As one scales up a system, any small misalignment within that system will become more apparent- more skewed. I use shooting an arrow as an example. Say you shoot an arrow at a target from only a few feet away. If you are only a few degrees off from being lined up with the bullseye, when you shoot the close target your arrow will land very close to the bullseye. However, if you shoot a target many yards away with the same degree of error, your arrow will land much, much farther from the bullseye.
So if you get a less powerful AI aligned with your goals to a degree where everything looks fine, and then assign it the task of aligning a much more powerful AI, then any small flaw in the alignment of the less powerful AI will go askew far worse in the more powerful AI. What’s worse- since you assigned the less powerful AI the task aligning the larger AI, you won’t be able to see exactly what the flaw was until it’s too late, because if you’d been able to see the flaw, you would have aligned the larger AI yourself.

Bridgett Kay Jul 12, 2023, 12:29 AM
4 points
in reply to: gwern’s comment on: My Weirdest Experience
That seems fairly consistent with what happened to me. I did not experience my entire life in the dream- just the swim meet and the aftermath, and my memories were things I just summoned in the moment, like just coming up with small pieces of a story in real time. The thing that disturbed me the most wasn’t living another life- though that was disturbing enough- but the fact that a character in the dream knew a truth that “I” did not.

Bridgett Kay Jul 11, 2023, 9:00 PM
1 point
in reply to: Raphaël’s comment on: My Weirdest Experience
I have a similar trick I use with pirouettes- if I can turn and turn without stopping, then it is a dream. Of course, in this dream, I was not a dancer and had never danced, so I didn’t even think of it.

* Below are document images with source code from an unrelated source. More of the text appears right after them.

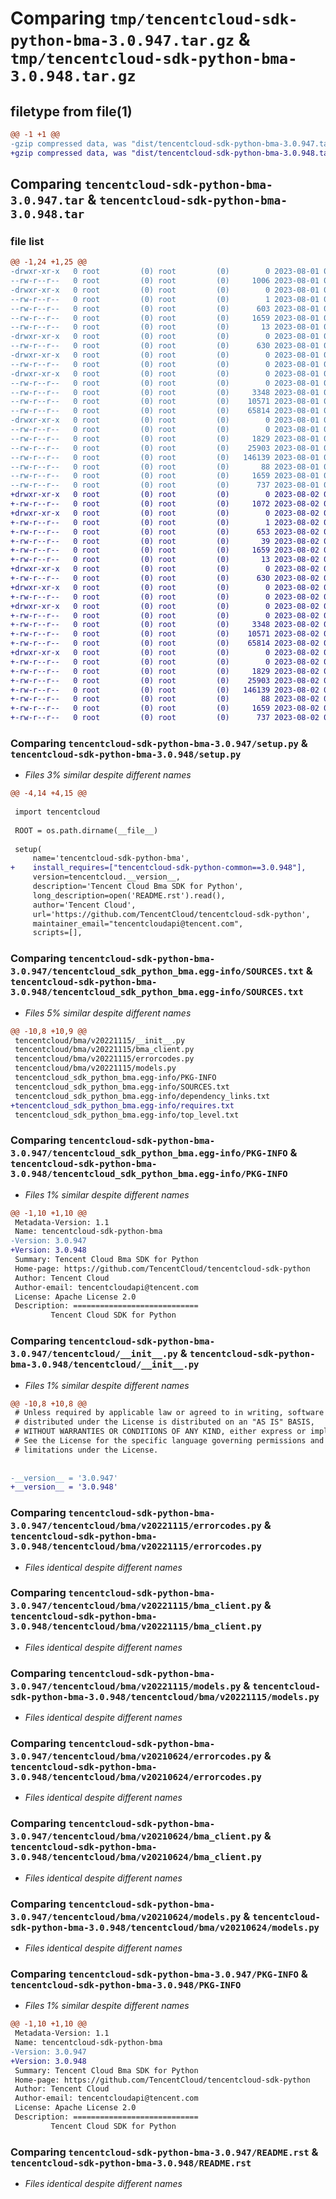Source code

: # Comparing `tmp/tencentcloud-sdk-python-bma-3.0.947.tar.gz` & `tmp/tencentcloud-sdk-python-bma-3.0.948.tar.gz`

## filetype from file(1)

```diff
@@ -1 +1 @@
-gzip compressed data, was "dist/tencentcloud-sdk-python-bma-3.0.947.tar", last modified: Tue Aug  1 00:20:19 2023, max compression
+gzip compressed data, was "dist/tencentcloud-sdk-python-bma-3.0.948.tar", last modified: Wed Aug  2 00:23:50 2023, max compression
```

## Comparing `tencentcloud-sdk-python-bma-3.0.947.tar` & `tencentcloud-sdk-python-bma-3.0.948.tar`

### file list

```diff
@@ -1,24 +1,25 @@
-drwxr-xr-x   0 root         (0) root         (0)        0 2023-08-01 00:20:19.000000 tencentcloud-sdk-python-bma-3.0.947/
--rw-r--r--   0 root         (0) root         (0)     1006 2023-08-01 00:20:19.000000 tencentcloud-sdk-python-bma-3.0.947/setup.py
-drwxr-xr-x   0 root         (0) root         (0)        0 2023-08-01 00:20:19.000000 tencentcloud-sdk-python-bma-3.0.947/tencentcloud_sdk_python_bma.egg-info/
--rw-r--r--   0 root         (0) root         (0)        1 2023-08-01 00:20:19.000000 tencentcloud-sdk-python-bma-3.0.947/tencentcloud_sdk_python_bma.egg-info/dependency_links.txt
--rw-r--r--   0 root         (0) root         (0)      603 2023-08-01 00:20:19.000000 tencentcloud-sdk-python-bma-3.0.947/tencentcloud_sdk_python_bma.egg-info/SOURCES.txt
--rw-r--r--   0 root         (0) root         (0)     1659 2023-08-01 00:20:19.000000 tencentcloud-sdk-python-bma-3.0.947/tencentcloud_sdk_python_bma.egg-info/PKG-INFO
--rw-r--r--   0 root         (0) root         (0)       13 2023-08-01 00:20:19.000000 tencentcloud-sdk-python-bma-3.0.947/tencentcloud_sdk_python_bma.egg-info/top_level.txt
-drwxr-xr-x   0 root         (0) root         (0)        0 2023-08-01 00:20:19.000000 tencentcloud-sdk-python-bma-3.0.947/tencentcloud/
--rw-r--r--   0 root         (0) root         (0)      630 2023-08-01 00:20:19.000000 tencentcloud-sdk-python-bma-3.0.947/tencentcloud/__init__.py
-drwxr-xr-x   0 root         (0) root         (0)        0 2023-08-01 00:20:19.000000 tencentcloud-sdk-python-bma-3.0.947/tencentcloud/bma/
--rw-r--r--   0 root         (0) root         (0)        0 2023-08-01 00:20:19.000000 tencentcloud-sdk-python-bma-3.0.947/tencentcloud/bma/__init__.py
-drwxr-xr-x   0 root         (0) root         (0)        0 2023-08-01 00:20:19.000000 tencentcloud-sdk-python-bma-3.0.947/tencentcloud/bma/v20221115/
--rw-r--r--   0 root         (0) root         (0)        0 2023-08-01 00:20:19.000000 tencentcloud-sdk-python-bma-3.0.947/tencentcloud/bma/v20221115/__init__.py
--rw-r--r--   0 root         (0) root         (0)     3348 2023-08-01 00:20:19.000000 tencentcloud-sdk-python-bma-3.0.947/tencentcloud/bma/v20221115/errorcodes.py
--rw-r--r--   0 root         (0) root         (0)    10571 2023-08-01 00:20:19.000000 tencentcloud-sdk-python-bma-3.0.947/tencentcloud/bma/v20221115/bma_client.py
--rw-r--r--   0 root         (0) root         (0)    65814 2023-08-01 00:20:19.000000 tencentcloud-sdk-python-bma-3.0.947/tencentcloud/bma/v20221115/models.py
-drwxr-xr-x   0 root         (0) root         (0)        0 2023-08-01 00:20:19.000000 tencentcloud-sdk-python-bma-3.0.947/tencentcloud/bma/v20210624/
--rw-r--r--   0 root         (0) root         (0)        0 2023-08-01 00:20:19.000000 tencentcloud-sdk-python-bma-3.0.947/tencentcloud/bma/v20210624/__init__.py
--rw-r--r--   0 root         (0) root         (0)     1829 2023-08-01 00:20:19.000000 tencentcloud-sdk-python-bma-3.0.947/tencentcloud/bma/v20210624/errorcodes.py
--rw-r--r--   0 root         (0) root         (0)    25903 2023-08-01 00:20:19.000000 tencentcloud-sdk-python-bma-3.0.947/tencentcloud/bma/v20210624/bma_client.py
--rw-r--r--   0 root         (0) root         (0)   146139 2023-08-01 00:20:19.000000 tencentcloud-sdk-python-bma-3.0.947/tencentcloud/bma/v20210624/models.py
--rw-r--r--   0 root         (0) root         (0)       88 2023-08-01 00:20:19.000000 tencentcloud-sdk-python-bma-3.0.947/setup.cfg
--rw-r--r--   0 root         (0) root         (0)     1659 2023-08-01 00:20:19.000000 tencentcloud-sdk-python-bma-3.0.947/PKG-INFO
--rw-r--r--   0 root         (0) root         (0)      737 2023-08-01 00:20:19.000000 tencentcloud-sdk-python-bma-3.0.947/README.rst
+drwxr-xr-x   0 root         (0) root         (0)        0 2023-08-02 00:23:50.000000 tencentcloud-sdk-python-bma-3.0.948/
+-rw-r--r--   0 root         (0) root         (0)     1072 2023-08-02 00:23:50.000000 tencentcloud-sdk-python-bma-3.0.948/setup.py
+drwxr-xr-x   0 root         (0) root         (0)        0 2023-08-02 00:23:50.000000 tencentcloud-sdk-python-bma-3.0.948/tencentcloud_sdk_python_bma.egg-info/
+-rw-r--r--   0 root         (0) root         (0)        1 2023-08-02 00:23:50.000000 tencentcloud-sdk-python-bma-3.0.948/tencentcloud_sdk_python_bma.egg-info/dependency_links.txt
+-rw-r--r--   0 root         (0) root         (0)      653 2023-08-02 00:23:50.000000 tencentcloud-sdk-python-bma-3.0.948/tencentcloud_sdk_python_bma.egg-info/SOURCES.txt
+-rw-r--r--   0 root         (0) root         (0)       39 2023-08-02 00:23:50.000000 tencentcloud-sdk-python-bma-3.0.948/tencentcloud_sdk_python_bma.egg-info/requires.txt
+-rw-r--r--   0 root         (0) root         (0)     1659 2023-08-02 00:23:50.000000 tencentcloud-sdk-python-bma-3.0.948/tencentcloud_sdk_python_bma.egg-info/PKG-INFO
+-rw-r--r--   0 root         (0) root         (0)       13 2023-08-02 00:23:50.000000 tencentcloud-sdk-python-bma-3.0.948/tencentcloud_sdk_python_bma.egg-info/top_level.txt
+drwxr-xr-x   0 root         (0) root         (0)        0 2023-08-02 00:23:50.000000 tencentcloud-sdk-python-bma-3.0.948/tencentcloud/
+-rw-r--r--   0 root         (0) root         (0)      630 2023-08-02 00:23:50.000000 tencentcloud-sdk-python-bma-3.0.948/tencentcloud/__init__.py
+drwxr-xr-x   0 root         (0) root         (0)        0 2023-08-02 00:23:50.000000 tencentcloud-sdk-python-bma-3.0.948/tencentcloud/bma/
+-rw-r--r--   0 root         (0) root         (0)        0 2023-08-02 00:23:50.000000 tencentcloud-sdk-python-bma-3.0.948/tencentcloud/bma/__init__.py
+drwxr-xr-x   0 root         (0) root         (0)        0 2023-08-02 00:23:50.000000 tencentcloud-sdk-python-bma-3.0.948/tencentcloud/bma/v20221115/
+-rw-r--r--   0 root         (0) root         (0)        0 2023-08-02 00:23:50.000000 tencentcloud-sdk-python-bma-3.0.948/tencentcloud/bma/v20221115/__init__.py
+-rw-r--r--   0 root         (0) root         (0)     3348 2023-08-02 00:23:50.000000 tencentcloud-sdk-python-bma-3.0.948/tencentcloud/bma/v20221115/errorcodes.py
+-rw-r--r--   0 root         (0) root         (0)    10571 2023-08-02 00:23:50.000000 tencentcloud-sdk-python-bma-3.0.948/tencentcloud/bma/v20221115/bma_client.py
+-rw-r--r--   0 root         (0) root         (0)    65814 2023-08-02 00:23:50.000000 tencentcloud-sdk-python-bma-3.0.948/tencentcloud/bma/v20221115/models.py
+drwxr-xr-x   0 root         (0) root         (0)        0 2023-08-02 00:23:50.000000 tencentcloud-sdk-python-bma-3.0.948/tencentcloud/bma/v20210624/
+-rw-r--r--   0 root         (0) root         (0)        0 2023-08-02 00:23:50.000000 tencentcloud-sdk-python-bma-3.0.948/tencentcloud/bma/v20210624/__init__.py
+-rw-r--r--   0 root         (0) root         (0)     1829 2023-08-02 00:23:50.000000 tencentcloud-sdk-python-bma-3.0.948/tencentcloud/bma/v20210624/errorcodes.py
+-rw-r--r--   0 root         (0) root         (0)    25903 2023-08-02 00:23:50.000000 tencentcloud-sdk-python-bma-3.0.948/tencentcloud/bma/v20210624/bma_client.py
+-rw-r--r--   0 root         (0) root         (0)   146139 2023-08-02 00:23:50.000000 tencentcloud-sdk-python-bma-3.0.948/tencentcloud/bma/v20210624/models.py
+-rw-r--r--   0 root         (0) root         (0)       88 2023-08-02 00:23:50.000000 tencentcloud-sdk-python-bma-3.0.948/setup.cfg
+-rw-r--r--   0 root         (0) root         (0)     1659 2023-08-02 00:23:50.000000 tencentcloud-sdk-python-bma-3.0.948/PKG-INFO
+-rw-r--r--   0 root         (0) root         (0)      737 2023-08-02 00:23:50.000000 tencentcloud-sdk-python-bma-3.0.948/README.rst
```

### Comparing `tencentcloud-sdk-python-bma-3.0.947/setup.py` & `tencentcloud-sdk-python-bma-3.0.948/setup.py`

 * *Files 3% similar despite different names*

```diff
@@ -4,14 +4,15 @@
 
 import tencentcloud
 
 ROOT = os.path.dirname(__file__)
 
 setup(
     name='tencentcloud-sdk-python-bma',
+    install_requires=["tencentcloud-sdk-python-common==3.0.948"],
     version=tencentcloud.__version__,
     description='Tencent Cloud Bma SDK for Python',
     long_description=open('README.rst').read(),
     author='Tencent Cloud',
     url='https://github.com/TencentCloud/tencentcloud-sdk-python',
     maintainer_email="tencentcloudapi@tencent.com",
     scripts=[],
```

### Comparing `tencentcloud-sdk-python-bma-3.0.947/tencentcloud_sdk_python_bma.egg-info/SOURCES.txt` & `tencentcloud-sdk-python-bma-3.0.948/tencentcloud_sdk_python_bma.egg-info/SOURCES.txt`

 * *Files 5% similar despite different names*

```diff
@@ -10,8 +10,9 @@
 tencentcloud/bma/v20221115/__init__.py
 tencentcloud/bma/v20221115/bma_client.py
 tencentcloud/bma/v20221115/errorcodes.py
 tencentcloud/bma/v20221115/models.py
 tencentcloud_sdk_python_bma.egg-info/PKG-INFO
 tencentcloud_sdk_python_bma.egg-info/SOURCES.txt
 tencentcloud_sdk_python_bma.egg-info/dependency_links.txt
+tencentcloud_sdk_python_bma.egg-info/requires.txt
 tencentcloud_sdk_python_bma.egg-info/top_level.txt
```

### Comparing `tencentcloud-sdk-python-bma-3.0.947/tencentcloud_sdk_python_bma.egg-info/PKG-INFO` & `tencentcloud-sdk-python-bma-3.0.948/tencentcloud_sdk_python_bma.egg-info/PKG-INFO`

 * *Files 1% similar despite different names*

```diff
@@ -1,10 +1,10 @@
 Metadata-Version: 1.1
 Name: tencentcloud-sdk-python-bma
-Version: 3.0.947
+Version: 3.0.948
 Summary: Tencent Cloud Bma SDK for Python
 Home-page: https://github.com/TencentCloud/tencentcloud-sdk-python
 Author: Tencent Cloud
 Author-email: tencentcloudapi@tencent.com
 License: Apache License 2.0
 Description: ============================
         Tencent Cloud SDK for Python
```

### Comparing `tencentcloud-sdk-python-bma-3.0.947/tencentcloud/__init__.py` & `tencentcloud-sdk-python-bma-3.0.948/tencentcloud/__init__.py`

 * *Files 1% similar despite different names*

```diff
@@ -10,8 +10,8 @@
 # Unless required by applicable law or agreed to in writing, software
 # distributed under the License is distributed on an "AS IS" BASIS,
 # WITHOUT WARRANTIES OR CONDITIONS OF ANY KIND, either express or implied.
 # See the License for the specific language governing permissions and
 # limitations under the License.
 
 
-__version__ = '3.0.947'
+__version__ = '3.0.948'
```

### Comparing `tencentcloud-sdk-python-bma-3.0.947/tencentcloud/bma/v20221115/errorcodes.py` & `tencentcloud-sdk-python-bma-3.0.948/tencentcloud/bma/v20221115/errorcodes.py`

 * *Files identical despite different names*

### Comparing `tencentcloud-sdk-python-bma-3.0.947/tencentcloud/bma/v20221115/bma_client.py` & `tencentcloud-sdk-python-bma-3.0.948/tencentcloud/bma/v20221115/bma_client.py`

 * *Files identical despite different names*

### Comparing `tencentcloud-sdk-python-bma-3.0.947/tencentcloud/bma/v20221115/models.py` & `tencentcloud-sdk-python-bma-3.0.948/tencentcloud/bma/v20221115/models.py`

 * *Files identical despite different names*

### Comparing `tencentcloud-sdk-python-bma-3.0.947/tencentcloud/bma/v20210624/errorcodes.py` & `tencentcloud-sdk-python-bma-3.0.948/tencentcloud/bma/v20210624/errorcodes.py`

 * *Files identical despite different names*

### Comparing `tencentcloud-sdk-python-bma-3.0.947/tencentcloud/bma/v20210624/bma_client.py` & `tencentcloud-sdk-python-bma-3.0.948/tencentcloud/bma/v20210624/bma_client.py`

 * *Files identical despite different names*

### Comparing `tencentcloud-sdk-python-bma-3.0.947/tencentcloud/bma/v20210624/models.py` & `tencentcloud-sdk-python-bma-3.0.948/tencentcloud/bma/v20210624/models.py`

 * *Files identical despite different names*

### Comparing `tencentcloud-sdk-python-bma-3.0.947/PKG-INFO` & `tencentcloud-sdk-python-bma-3.0.948/PKG-INFO`

 * *Files 1% similar despite different names*

```diff
@@ -1,10 +1,10 @@
 Metadata-Version: 1.1
 Name: tencentcloud-sdk-python-bma
-Version: 3.0.947
+Version: 3.0.948
 Summary: Tencent Cloud Bma SDK for Python
 Home-page: https://github.com/TencentCloud/tencentcloud-sdk-python
 Author: Tencent Cloud
 Author-email: tencentcloudapi@tencent.com
 License: Apache License 2.0
 Description: ============================
         Tencent Cloud SDK for Python
```

### Comparing `tencentcloud-sdk-python-bma-3.0.947/README.rst` & `tencentcloud-sdk-python-bma-3.0.948/README.rst`

 * *Files identical despite different names*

Bridgett Kay Jul 10, 2023, 5:40 PM
6 points
4
on: Ways I Expect AI Regulation To Increase Extinction Risk
Lately I’ve been appreciating, more and more, something I’m starting to call “Meta-Alignment.” Like, with everything that touches AI, we have to make sure that thing is aligned just enough to where it won’t mess up or “misalign” the alignment project. For example, we need to be careful about the discourse surrounding alignment, because we might give the wrong idea to people who will vote on policy or work on AI/AI adjacent fields themselves. Or policy needs to be carefully aligned, so it doesn’t create misaligned incentives that mess up the alignment project; the same goes for policies in companies that work with AI. This is probably a statement of the obvious, but it is really a daunting prospect the more I think about it.

Bridgett Kay Jan 5, 2021, 11:07 PM
3 points
on: The LessWrong 2019 Review
I was just wondering, on the subject of research debt, if there was any sort of system so that people could “adopt” the posts of others. Like say, if someone posts an interesting idea that they don’t have the time to polish or expand upon, they could post is somewhere for people who can.
What links here?
- What currents of thought on LessWrong do you want to see distilled? by ryan_b (Jan 8, 2021, 9:43 PM; 48 points)

Bridgett Kay Dec 9, 2020, 8:11 PM
2 points
in reply to: Kaj_Sotala’s comment on: My Weirdest Experience
Yeah- the experience really shook me. I’m prone to fairly vivid and interesting dreams, but this was definitely the strangest.

Bridgett Kay Jul 15, 2020, 2:10 AM
8 points
in reply to: Filipe Marchesini’s comment on: Null-boxing Newcomb’s Problem
But this was the final trick, for as soon as Maxwell accepted the two million dollars, the simulation ended.